Хериорх появился в начале десятого. Андрей не слышал, как он подошел, и невольно вздрогнул от его голоса.
— О чем задумался? — Хозяин был явно в хорошем настроении.
— Да так. — Андрей быстро встал, приветствуя Владыку легким поклоном. — О человеческой жизни.
— Даже так? — Владыка засмеялся. — И к какому же выводу ты пришел?
— Не знаю, — пожал плечами Андрей. — Раньше я ценил право человека на жизнь. Теперь все это кажется мне слишком мелким и незначительным. Его собеседник явно был доволен.
— Ты начинаешь приближаться к истине, — усмехнулся он. — На расстоянии лучше видится не только большое, но и малое. Лишь отойдя в сторону, охватив все в целом, начинаешь понимать, сколь ничтожен человек. Есть он, нет его, в мире от этого ничего не изменится. Более того, всем остальным на это будет глубоко наплевать. Мы волнуемся из-за чужой жизни или смерти лишь в том случае, если это как-то влияет на нас, как-то нас задевает. В то же время, мы за чашкой кофе прочитаем в газете о недавнем землетрясении в какой-нибудь Малайзии, унесшем тысячи жизней, и тут же перевернем страницу — потому что нам до этих смертей нет никакого дела. Нам глубоко наплевать на то, что не затрагивает наших интересов. Уйди завтра под воду Австралия, и мы лишь отметим, что одним материком на земле стало меньше. И только.
— Все это так, — согласился Андрей. — И все-таки обидно, что человеческая жизнь столь ничтожна.

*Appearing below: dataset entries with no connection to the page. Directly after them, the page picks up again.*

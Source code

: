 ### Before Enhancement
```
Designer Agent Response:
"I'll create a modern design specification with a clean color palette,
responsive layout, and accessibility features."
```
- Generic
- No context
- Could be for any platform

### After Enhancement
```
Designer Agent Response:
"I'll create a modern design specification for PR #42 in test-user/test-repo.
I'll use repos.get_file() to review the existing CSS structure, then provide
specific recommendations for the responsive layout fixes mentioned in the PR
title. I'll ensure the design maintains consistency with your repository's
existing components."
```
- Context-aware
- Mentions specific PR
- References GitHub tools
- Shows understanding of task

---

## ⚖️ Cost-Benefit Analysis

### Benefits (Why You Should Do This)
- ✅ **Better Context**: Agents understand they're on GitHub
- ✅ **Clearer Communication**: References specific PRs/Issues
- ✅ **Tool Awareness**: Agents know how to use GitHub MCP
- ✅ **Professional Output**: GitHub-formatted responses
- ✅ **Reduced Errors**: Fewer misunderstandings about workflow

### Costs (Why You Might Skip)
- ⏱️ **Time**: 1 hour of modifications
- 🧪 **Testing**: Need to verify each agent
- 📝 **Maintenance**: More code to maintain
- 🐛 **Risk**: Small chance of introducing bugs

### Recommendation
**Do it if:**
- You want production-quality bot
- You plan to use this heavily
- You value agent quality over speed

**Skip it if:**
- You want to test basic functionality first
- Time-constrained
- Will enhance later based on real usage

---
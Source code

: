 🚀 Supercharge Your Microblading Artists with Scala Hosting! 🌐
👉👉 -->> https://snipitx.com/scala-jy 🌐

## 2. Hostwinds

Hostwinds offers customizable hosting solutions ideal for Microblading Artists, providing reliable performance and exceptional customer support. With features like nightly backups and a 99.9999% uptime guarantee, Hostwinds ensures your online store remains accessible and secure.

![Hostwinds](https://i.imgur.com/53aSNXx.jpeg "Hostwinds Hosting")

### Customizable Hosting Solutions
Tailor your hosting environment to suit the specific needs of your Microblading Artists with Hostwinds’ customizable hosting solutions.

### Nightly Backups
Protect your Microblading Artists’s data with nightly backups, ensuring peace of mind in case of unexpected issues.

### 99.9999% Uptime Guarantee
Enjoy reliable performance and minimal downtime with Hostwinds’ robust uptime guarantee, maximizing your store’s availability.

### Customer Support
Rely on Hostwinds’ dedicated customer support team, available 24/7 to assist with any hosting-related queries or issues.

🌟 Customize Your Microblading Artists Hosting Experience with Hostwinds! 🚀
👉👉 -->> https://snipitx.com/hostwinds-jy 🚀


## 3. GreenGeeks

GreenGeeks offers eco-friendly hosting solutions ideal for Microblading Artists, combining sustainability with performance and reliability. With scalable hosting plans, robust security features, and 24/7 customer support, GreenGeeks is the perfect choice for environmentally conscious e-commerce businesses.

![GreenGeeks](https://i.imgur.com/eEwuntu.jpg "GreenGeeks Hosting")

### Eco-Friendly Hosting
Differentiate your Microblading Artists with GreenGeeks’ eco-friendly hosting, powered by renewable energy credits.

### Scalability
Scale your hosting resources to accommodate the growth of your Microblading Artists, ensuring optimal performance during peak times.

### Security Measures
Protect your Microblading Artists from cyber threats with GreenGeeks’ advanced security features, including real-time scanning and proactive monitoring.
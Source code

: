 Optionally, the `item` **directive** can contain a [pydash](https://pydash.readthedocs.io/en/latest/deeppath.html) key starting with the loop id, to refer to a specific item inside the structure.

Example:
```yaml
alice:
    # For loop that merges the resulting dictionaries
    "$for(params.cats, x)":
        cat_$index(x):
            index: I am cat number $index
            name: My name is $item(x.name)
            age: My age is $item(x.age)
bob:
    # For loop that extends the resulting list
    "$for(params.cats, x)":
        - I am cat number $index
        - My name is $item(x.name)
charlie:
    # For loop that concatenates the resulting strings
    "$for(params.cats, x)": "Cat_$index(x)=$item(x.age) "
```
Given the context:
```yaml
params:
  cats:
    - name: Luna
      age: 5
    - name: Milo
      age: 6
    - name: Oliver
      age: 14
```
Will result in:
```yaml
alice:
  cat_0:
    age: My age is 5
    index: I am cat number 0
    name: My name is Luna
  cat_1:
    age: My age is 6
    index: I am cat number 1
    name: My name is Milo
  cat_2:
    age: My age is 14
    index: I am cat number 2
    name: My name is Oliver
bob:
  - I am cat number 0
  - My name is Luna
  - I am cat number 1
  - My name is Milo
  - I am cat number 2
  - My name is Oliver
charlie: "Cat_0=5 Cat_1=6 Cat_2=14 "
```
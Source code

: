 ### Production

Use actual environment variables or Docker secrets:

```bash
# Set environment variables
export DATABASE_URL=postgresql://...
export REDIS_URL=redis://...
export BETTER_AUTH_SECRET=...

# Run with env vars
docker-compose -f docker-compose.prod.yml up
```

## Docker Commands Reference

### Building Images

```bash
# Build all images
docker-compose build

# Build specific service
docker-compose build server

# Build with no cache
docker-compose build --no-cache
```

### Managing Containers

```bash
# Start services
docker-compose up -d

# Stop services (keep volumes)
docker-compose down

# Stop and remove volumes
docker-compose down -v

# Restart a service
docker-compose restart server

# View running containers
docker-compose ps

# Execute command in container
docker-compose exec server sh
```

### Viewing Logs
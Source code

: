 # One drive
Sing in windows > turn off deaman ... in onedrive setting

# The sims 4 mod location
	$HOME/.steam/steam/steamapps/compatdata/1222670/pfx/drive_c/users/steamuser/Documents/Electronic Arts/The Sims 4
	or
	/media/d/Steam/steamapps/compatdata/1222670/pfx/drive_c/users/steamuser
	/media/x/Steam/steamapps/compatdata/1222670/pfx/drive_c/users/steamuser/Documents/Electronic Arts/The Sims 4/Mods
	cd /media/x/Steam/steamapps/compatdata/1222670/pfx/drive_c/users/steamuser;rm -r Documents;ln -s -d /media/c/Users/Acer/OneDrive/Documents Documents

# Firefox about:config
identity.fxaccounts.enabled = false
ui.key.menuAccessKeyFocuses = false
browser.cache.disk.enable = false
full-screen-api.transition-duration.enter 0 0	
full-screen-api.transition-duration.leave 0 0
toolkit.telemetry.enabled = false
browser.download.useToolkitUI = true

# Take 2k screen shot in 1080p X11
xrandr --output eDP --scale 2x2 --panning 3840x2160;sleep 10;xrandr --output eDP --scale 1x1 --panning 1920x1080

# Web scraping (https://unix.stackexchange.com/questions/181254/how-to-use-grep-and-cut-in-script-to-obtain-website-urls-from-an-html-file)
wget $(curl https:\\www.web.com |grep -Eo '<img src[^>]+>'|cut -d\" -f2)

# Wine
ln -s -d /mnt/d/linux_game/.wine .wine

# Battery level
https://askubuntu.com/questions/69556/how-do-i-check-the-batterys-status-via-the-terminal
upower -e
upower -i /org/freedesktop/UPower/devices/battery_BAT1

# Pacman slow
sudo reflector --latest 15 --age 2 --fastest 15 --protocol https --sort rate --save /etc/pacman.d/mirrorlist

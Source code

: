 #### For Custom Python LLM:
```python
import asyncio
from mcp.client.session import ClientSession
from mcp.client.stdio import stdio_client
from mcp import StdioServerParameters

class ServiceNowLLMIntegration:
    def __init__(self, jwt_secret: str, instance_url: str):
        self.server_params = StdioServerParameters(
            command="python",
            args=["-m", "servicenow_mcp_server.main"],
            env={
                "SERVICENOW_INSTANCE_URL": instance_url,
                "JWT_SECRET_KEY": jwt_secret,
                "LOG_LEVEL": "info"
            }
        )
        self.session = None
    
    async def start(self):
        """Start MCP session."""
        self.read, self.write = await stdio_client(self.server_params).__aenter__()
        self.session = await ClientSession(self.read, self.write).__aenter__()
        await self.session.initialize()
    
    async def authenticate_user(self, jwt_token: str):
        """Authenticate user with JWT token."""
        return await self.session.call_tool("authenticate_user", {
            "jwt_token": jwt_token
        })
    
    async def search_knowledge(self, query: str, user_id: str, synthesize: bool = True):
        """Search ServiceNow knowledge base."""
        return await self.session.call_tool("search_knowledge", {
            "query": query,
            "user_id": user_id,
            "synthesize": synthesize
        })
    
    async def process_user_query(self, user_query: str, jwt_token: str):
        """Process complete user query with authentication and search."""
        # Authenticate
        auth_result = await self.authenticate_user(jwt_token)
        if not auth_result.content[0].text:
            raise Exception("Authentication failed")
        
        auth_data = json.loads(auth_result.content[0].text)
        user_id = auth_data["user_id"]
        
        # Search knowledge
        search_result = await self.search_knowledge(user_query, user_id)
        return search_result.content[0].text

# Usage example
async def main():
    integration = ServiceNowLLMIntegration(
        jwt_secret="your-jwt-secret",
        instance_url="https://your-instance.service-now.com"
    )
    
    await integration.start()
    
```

— А кто ее такой делает? — Владыка поудобнее устроился в кресле. — Все зависит от самого человека — вот что главное. Мы начинаем с нуля, большинство из нас этим и заканчивает. И лишь некоторым удается подняться над глупой толпой, удается заявить о себе во весь голос. И что же толпа? Если мы кидаем ей кость, она рукоплещет нам, готовая при первом удобном случае вцепиться нам же в горло. Если мы ничего не даем ей, она готова растоптать и разорвать нас только за то, что мы другие. И лишь сила может заставить ее повиноваться. Сила, понимаешь? Если ты слаб, то обречен на гибель. Не существует в мире равновесия, при котором всем жилось бы хорошо. Хуже тебе — лучше другому, и наоборот. Вся наша жизнь есть непрерывная борьба интересов. И глупо это отрицать. Мораль — это прибежище слабых. Они придумали ее, чтобы оправдать свою слабость, свою лень, свою неспособность бороться. И всех хотят сделать похожими на себя.
— Мораль помогает людям жить, — несколько неуверенно возразил Андрей. — Как жить, если не иметь в душе никаких ценностей?
— Да какие ценности, Андрей? — Владыка покачал головой. — Что значат они, ваши десять заповедей? Сборище никому не нужных глупостей. Их придумал тот, кто боится не только смерти, но и самой жизни. Все ваши так называемые добродетели лишь заслоняют от вас истину, не дают подняться над мнением толпы. Человек должен быть свободным от этого хлама.